Technological Addictions

Technological addictions encompass a range of technology-mediated behaviors with the potential to develop excessive and problematic behaviors such as addiction to the Internet, cybersex, video games, social networks, and smartphones, among others (^{Ballester et al., 2020}). Technology-mediated addictions to the Internet, smartphones, video games, and cybersex are sustainable and relatively independent constructs, with Internet addiction being a common vector mediating technology-related behavioral addiction (^{Baggio et al., 2018}; ^{Derevensky et al., 2019}).

According to ^{Chóliz et al. (2016}), addictive behavior is a pathological dependence disorder characterized by loss of self-control, adversely affecting family, interpersonal, academic, and social relationships.

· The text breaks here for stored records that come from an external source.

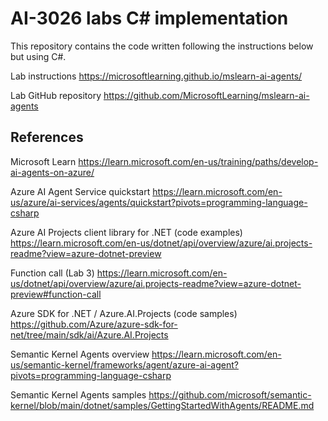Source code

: # AI-3026 labs C# implementation

This repository contains the code written following the instructions below but using C#.

Lab instructions
https://microsoftlearning.github.io/mslearn-ai-agents/

Lab GitHub repository
https://github.com/MicrosoftLearning/mslearn-ai-agents

## References

Microsoft Learn
https://learn.microsoft.com/en-us/training/paths/develop-ai-agents-on-azure/

Azure AI Agent Service quickstart
https://learn.microsoft.com/en-us/azure/ai-services/agents/quickstart?pivots=programming-language-csharp

Azure AI Projects client library for .NET (code examples)
https://learn.microsoft.com/en-us/dotnet/api/overview/azure/ai.projects-readme?view=azure-dotnet-preview

Function call (Lab 3)
https://learn.microsoft.com/en-us/dotnet/api/overview/azure/ai.projects-readme?view=azure-dotnet-preview#function-call

Azure SDK for .NET / Azure.AI.Projects (code samples)
https://github.com/Azure/azure-sdk-for-net/tree/main/sdk/ai/Azure.AI.Projects

Semantic Kernel Agents overview
https://learn.microsoft.com/en-us/semantic-kernel/frameworks/agent/azure-ai-agent?pivots=programming-language-csharp

Semantic Kernel Agents samples
https://github.com/microsoft/semantic-kernel/blob/main/dotnet/samples/GettingStartedWithAgents/README.md
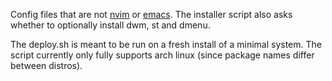 Config files that are not <a href="https://github.com/u32int/nvim">nvim</a> or <a href="https://github.com/u32int/emacs">emacs</a>. The installer script also asks whether to optionally install dwm, st and dmenu.

The deploy.sh is meant to be run on a fresh install of a minimal system. The script currently only fully supports arch linux (since package names differ between distros).
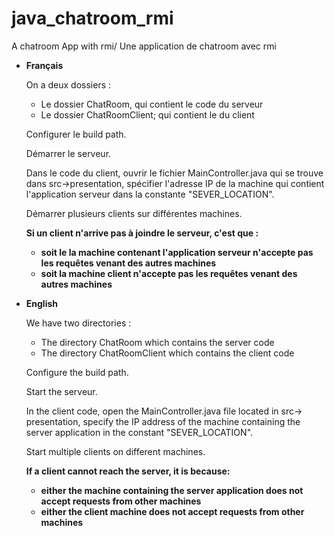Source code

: # java_chatroom_rmi
A chatroom App with rmi/ Une application de chatroom avec rmi 

* **Français**

  On a deux dossiers :
  * Le dossier ChatRoom, qui contient le code du serveur
  * Le dossier ChatRoomClient; qui contient le du client


  Configurer le build path.


  Démarrer le serveur.

  Dans le code du client, ouvrir le fichier MainController.java qui se trouve dans src->presentation, spécifier l'adresse IP de la machine qui contient l'application serveur dans la constante "SEVER_LOCATION".

  Démarrer plusieurs clients sur différentes machines.

  **Si un client n'arrive pas à joindre le serveur, c'est que :**
  * **soit le la machine contenant l'application serveur n'accepte pas les requêtes venant des autres machines**
  * **soit la machine client n'accepte pas les requêtes venant des autres machines**
  
  
  
  
* **English**

  We have two directories :
  * The directory ChatRoom which contains the server code
  * The directory ChatRoomClient which contains the client code
  
  
  Configure the build path.


  Start the serveur.
  
  In the client code, open the MainController.java file located in src-> presentation, specify the IP address of the machine containing the server application in the constant "SEVER_LOCATION".

  Start multiple clients on different machines.


  **If a client cannot reach the server, it is because:**
  * **either the machine containing the server application does not accept requests from other machines**
  * **either the client machine does not accept requests from other machines**
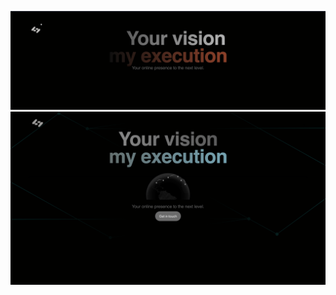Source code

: ![PREVIEW](https://github.com/ManuCiao10/ManuCiao10.github.io/blob/master/img/Readme.png)
![PREVIEW](https://github.com/ManuCiao10/ManuCiao10.github.io/blob/master/img/Readme-2.png)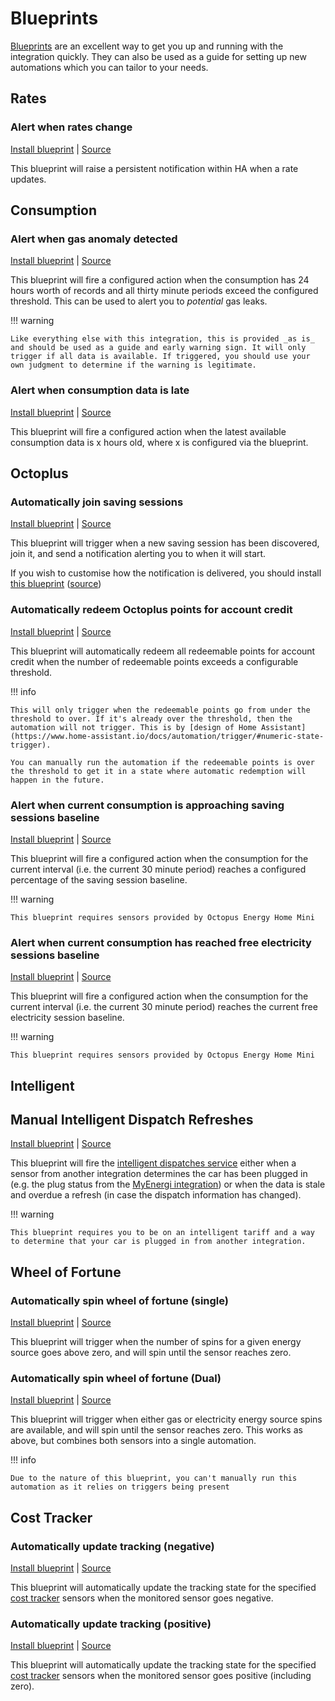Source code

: # Blueprints

[Blueprints](https://www.home-assistant.io/docs/automation/using_blueprints/) are an excellent way to get you up and running with the integration quickly. They can also be used as a guide for setting up new automations which you can tailor to your needs. 

## Rates

### Alert when rates change

[Install blueprint](https://my.home-assistant.io/redirect/blueprint_import/?blueprint_url=https%3A%2F%2Fgithub.com%2FBottlecapDave%2FHomeAssistant-OctopusEnergy%2Fblob%2Fmain%2F_docs%2Fblueprints%2Foctopus_energy_rates_changed.yaml) | [Source](./blueprints/octopus_energy_rates_changed.yaml)

This blueprint will raise a persistent notification within HA when a rate updates.

## Consumption

### Alert when gas anomaly detected

[Install blueprint](https://my.home-assistant.io/redirect/blueprint_import/?blueprint_url=https%3A%2F%2Fgithub.com%2FBottlecapDave%2FHomeAssistant-OctopusEnergy%2Fblob%2Fmain%2F_docs%2Fblueprints%2Foctopus_energy_gas_anomaly.yaml) | [Source](./blueprints/octopus_energy_gas_anomaly.yaml)

This blueprint will fire a configured action when the consumption has 24 hours worth of records and all thirty minute periods exceed the configured threshold. This can be used to alert you to _potential_ gas leaks.

!!! warning

    Like everything else with this integration, this is provided _as is_ and should be used as a guide and early warning sign. It will only trigger if all data is available. If triggered, you should use your own judgment to determine if the warning is legitimate.

### Alert when consumption data is late

[Install blueprint](https://my.home-assistant.io/redirect/blueprint_import/?blueprint_url=https%3A%2F%2Fgithub.com%2FBottlecapDave%2FHomeAssistant-OctopusEnergy%2Fblob%2Fmain%2F_docs%2Fblueprints%2Foctopus_energy_late_consumption_data.yaml) | [Source](./blueprints/octopus_energy_late_consumption_data.yaml)

This blueprint will fire a configured action when the latest available consumption data is x hours old, where x is configured via the blueprint.

## Octoplus

### Automatically join saving sessions

[Install blueprint](https://my.home-assistant.io/redirect/blueprint_import/?blueprint_url=https%3A%2F%2Fgithub.com%2FBottlecapDave%2FHomeAssistant-OctopusEnergy%2Fblob%2Fmain%2F_docs%2Fblueprints%2Foctopus_energy_octoplus_join_saving_session.yaml) | [Source](./blueprints/octopus_energy_octoplus_join_saving_session.yaml)

This blueprint will trigger when a new saving session has been discovered, join it, and send a notification alerting you to when it will start.

If you wish to customise how the notification is delivered, you should install [this blueprint](https://my.home-assistant.io/redirect/blueprint_import/?blueprint_url=https%3A%2F%2Fgithub.com%2FBottlecapDave%2FHomeAssistant-OctopusEnergy%2Fblob%2Fmain%2F_docs%2Fblueprints%2Foctopus_energy_octoplus_join_saving_session_custom_action.yaml) ([source](./blueprints/octopus_energy_octoplus_join_saving_session_custom_action.yaml))

### Automatically redeem Octoplus points for account credit

[Install blueprint](https://my.home-assistant.io/redirect/blueprint_import/?blueprint_url=https%3A%2F%2Fgithub.com%2FBottlecapDave%2FHomeAssistant-OctopusEnergy%2Fblob%2Fmain%2F_docs%2Fblueprints%2Foctopus_energy_octoplus_redeem_points_for_account_credit.yaml) | [Source](./blueprints/octopus_energy_octoplus_redeem_points_for_account_credit.yaml)

This blueprint will automatically redeem all redeemable points for account credit when the number of redeemable points exceeds a configurable threshold.

!!! info

    This will only trigger when the redeemable points go from under the threshold to over. If it's already over the threshold, then the automation will not trigger. This is by [design of Home Assistant](https://www.home-assistant.io/docs/automation/trigger/#numeric-state-trigger).

    You can manually run the automation if the redeemable points is over the threshold to get it in a state where automatic redemption will happen in the future.

### Alert when current consumption is approaching saving sessions baseline

[Install blueprint](https://my.home-assistant.io/redirect/blueprint_import/?blueprint_url=https%3A%2F%2Fgithub.com%2FBottlecapDave%2FHomeAssistant-OctopusEnergy%2Fblob%2Fmain%2F_docs%2Fblueprints%2Foctopus_energy_baseline_alert.yaml) | [Source](./blueprints/octopus_energy_baseline_alert.yaml)

This blueprint will fire a configured action when the consumption for the current interval (i.e. the current 30 minute period) reaches a configured percentage of the saving session baseline.

!!! warning

    This blueprint requires sensors provided by Octopus Energy Home Mini

### Alert when current consumption has reached free electricity sessions baseline

[Install blueprint](https://my.home-assistant.io/redirect/blueprint_import/?blueprint_url=https%3A%2F%2Fgithub.com%2FBottlecapDave%2FHomeAssistant-OctopusEnergy%2Fblob%2Fmain%2F_docs%2Fblueprints%2Foctopus_energy_free_electricity_baseline_reached.yaml) | [Source](./blueprints/octopus_energy_free_electricity_baseline_reached.yaml)

This blueprint will fire a configured action when the consumption for the current interval (i.e. the current 30 minute period) reaches the current free electricity session baseline.

!!! warning

    This blueprint requires sensors provided by Octopus Energy Home Mini

## Intelligent

## Manual Intelligent Dispatch Refreshes

[Install blueprint](https://my.home-assistant.io/redirect/blueprint_import/?blueprint_url=https%3A%2F%2Fgithub.com%2FBottlecapDave%2FHomeAssistant-OctopusEnergy%2Fblob%2Fmain%2F_docs%2Fblueprints%2Foctopus_energy_manual_intelligent_refresh.yaml) | [Source](./blueprints/octopus_energy_manual_intelligent_refresh.yaml)

This blueprint will fire the [intelligent dispatches service](./services.md#octopus_energyrefresh_intelligent_dispatches) either when a sensor from another integration determines the car has been plugged in (e.g. the plug status from the [MyEnergi integration](https://github.com/CJNE/ha-myenergi)) or when the data is stale and overdue a refresh (in case the dispatch information has changed).

!!! warning

    This blueprint requires you to be on an intelligent tariff and a way to determine that your car is plugged in from another integration.

## Wheel of Fortune

### Automatically spin wheel of fortune (single)

[Install blueprint](https://my.home-assistant.io/redirect/blueprint_import/?blueprint_url=https%3A%2F%2Fgithub.com%2FBottlecapDave%2FHomeAssistant-OctopusEnergy%2Fblob%2Fmain%2F_docs%2Fblueprints%2Foctopus_energy_spin_wheel_of_fortune_single.yaml) | [Source](./blueprints/octopus_energy_spin_wheel_of_fortune_single.yaml)

This blueprint will trigger when the number of spins for a given energy source goes above zero, and will spin until the sensor reaches zero.

### Automatically spin wheel of fortune (Dual)

[Install blueprint](https://my.home-assistant.io/redirect/blueprint_import/?blueprint_url=https%3A%2F%2Fgithub.com%2FBottlecapDave%2FHomeAssistant-OctopusEnergy%2Fblob%2Fmain%2F_docs%2Fblueprints%2Foctopus_energy_spin_wheel_of_fortune_dual.yaml) | [Source](./blueprints/octopus_energy_spin_wheel_of_fortune_dual.yaml)

This blueprint will trigger when either gas or electricity energy source spins are available, and will spin until the sensor reaches zero. This works as above, but combines both sensors into a single automation.

!!! info

    Due to the nature of this blueprint, you can't manually run this automation as it relies on triggers being present

## Cost Tracker

### Automatically update tracking (negative)

[Install blueprint](https://my.home-assistant.io/redirect/blueprint_import/?blueprint_url=https%3A%2F%2Fgithub.com%2FBottlecapDave%2FHomeAssistant-OctopusEnergy%2Fblob%2Fmain%2F_docs%2Fblueprints%2Foctopus_energy_cost_tracker_negative.yaml) | [Source](./blueprints/octopus_energy_cost_tracker_negative.yaml)

This blueprint will automatically update the tracking state for the specified [cost tracker](./setup/cost_tracker.md) sensors when the monitored sensor goes negative.

### Automatically update tracking (positive)

[Install blueprint](https://my.home-assistant.io/redirect/blueprint_import/?blueprint_url=https%3A%2F%2Fgithub.com%2FBottlecapDave%2FHomeAssistant-OctopusEnergy%2Fblob%2Fmain%2F_docs%2Fblueprints%2Foctopus_energy_cost_tracker_positive.yaml) | [Source](./blueprints/octopus_energy_cost_tracker_positive.yaml)

This blueprint will automatically update the tracking state for the specified [cost tracker](./setup/cost_tracker.md) sensors when the monitored sensor goes positive (including zero).
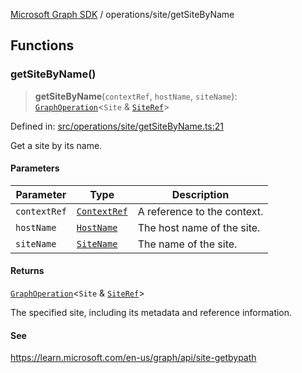 [Microsoft Graph SDK](../../README.md) / operations/site/getSiteByName

## Functions

### getSiteByName()

> **getSiteByName**(`contextRef`, `hostName`, `siteName`): [`GraphOperation`](../../GraphOperation.md#graphoperation)\<`Site` & [`SiteRef`](../../SiteRef.md#siteref)\>

Defined in: [src/operations/site/getSiteByName.ts:21](https://github.com/Future-Secure-AI/microsoft-graph/blob/main/src/operations/site/getSiteByName.ts#L21)

Get a site by its name.

#### Parameters

| Parameter | Type | Description |
| ------ | ------ | ------ |
| `contextRef` | [`ContextRef`](../../ContextRef.md#contextref) | A reference to the context. |
| `hostName` | [`HostName`](../../HostName.md#hostname) | The host name of the site. |
| `siteName` | [`SiteName`](../../SiteName.md#sitename) | The name of the site. |

#### Returns

[`GraphOperation`](../../GraphOperation.md#graphoperation)\<`Site` & [`SiteRef`](../../SiteRef.md#siteref)\>

The specified site, including its metadata and reference information.

#### See

https://learn.microsoft.com/en-us/graph/api/site-getbypath
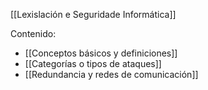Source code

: [[Lexislación e Seguridade Informática]]

Contenido:
+ [[Conceptos básicos y definiciones]]
+ [[Categorías o tipos de ataques]]
+ [[Redundancia y redes de comunicación]]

The Internet has revolutionized existence and marked a significant change since the pandemic. Although this new digital era has improved opportunities in education, commerce, communication, health, and social interaction, its excessive or uncontrolled use has led users to develop Internet addiction (IA) that manifests in the form of uncontrolled worries, impulses, or behaviors, leading to significant impairment accompanied by disturbance (^{Tahir et al., 2021}). ^{Young (1998}) characterized IA as a loss of control of use and the presence of a set of physiological, cognitive, and behavioral symptoms, i.e., a 'net-dependent' subject overuses the Internet with the consequent alteration of the subject's professional, personal, or family goals. Along the same lines, ^{Chóliz et al. (2016}) pointed out that the characteristic pattern of Internet addiction is associated with the presence of abuse, withdrawal, maladjustment with loss of control, and escape.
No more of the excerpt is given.